All entries should be copied exactly; the pictures stay out.

-- DATA SECTION --
[Start of Attachment]

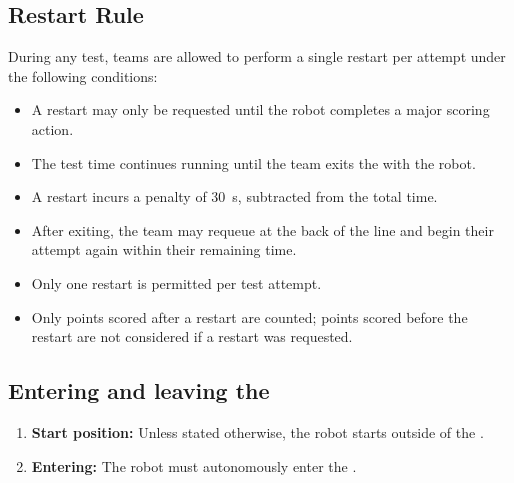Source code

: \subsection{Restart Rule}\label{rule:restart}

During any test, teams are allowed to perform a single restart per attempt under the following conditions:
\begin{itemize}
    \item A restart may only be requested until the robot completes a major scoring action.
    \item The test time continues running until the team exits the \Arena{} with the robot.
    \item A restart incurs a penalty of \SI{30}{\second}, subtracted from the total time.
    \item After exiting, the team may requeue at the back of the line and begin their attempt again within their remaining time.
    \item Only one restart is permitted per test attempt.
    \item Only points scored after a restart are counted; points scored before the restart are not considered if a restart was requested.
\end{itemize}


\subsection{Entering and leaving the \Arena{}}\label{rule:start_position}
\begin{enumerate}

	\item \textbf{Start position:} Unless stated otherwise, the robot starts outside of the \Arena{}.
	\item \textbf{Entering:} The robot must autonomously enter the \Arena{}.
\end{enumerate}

[End of Attachment]

-- EXPECTED OUTPUT --
Source code

: \subsection{Restart Rule}\label{rule:restart}

During any test, teams are allowed to perform a single restart per attempt under the following conditions:
\begin{itemize}
    \item A restart may only be requested until the robot completes a major scoring action.
    \item The test time continues running until the team exits the \Arena{} with the robot.
    \item A restart incurs a penalty of \SI{30}{\second}, subtracted from the total time.
    \item After exiting, the team may requeue at the back of the line and begin their attempt again within their remaining time.
    \item Only one restart is permitted per test attempt.
    \item Only points scored after a restart are counted; points scored before the restart are not considered if a restart was requested.
\end{itemize}


\subsection{Entering and leaving the \Arena{}}\label{rule:start_position}
\begin{enumerate}

	\item \textbf{Start position:} Unless stated otherwise, the robot starts outside of the \Arena{}.
	\item \textbf{Entering:} The robot must autonomously enter the \Arena{}.
\end{enumerate}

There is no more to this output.